### Brief
All entries are to be transcribed exactly. Pictures are not part of the copy.

### Input for this task

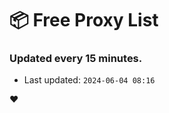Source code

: # :package: Free Proxy List
### Updated every 15 minutes.

- Last updated: `2024-06-04 08:16`

:heart:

### Answer box
Source code

: # :package: Free Proxy List
### Updated every 15 minutes.

- Last updated: `2024-06-04 08:16`

:heart:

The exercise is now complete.